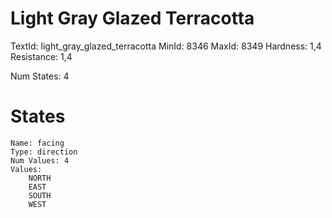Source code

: # Light Gray Glazed Terracotta
TextId: light_gray_glazed_terracotta
MinId: 8346
MaxId: 8349
Hardness: 1,4
Resistance: 1,4

Num States: 4
# States
```
Name: facing
Type: direction
Num Values: 4
Values:
    NORTH
    EAST
    SOUTH
    WEST
```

::::::::

§ PROBLEM STATEMENT
Take the line with "Resistance: 1,4" and all lines after it through the end of the records, and write them out exactly; include nothing else.

§ TASK ANSWER
Resistance: 1,4

Num States: 4
# States
```
Name: facing
Type: direction
Num Values: 4
Values:
    NORTH
    EAST
    SOUTH
    WEST
```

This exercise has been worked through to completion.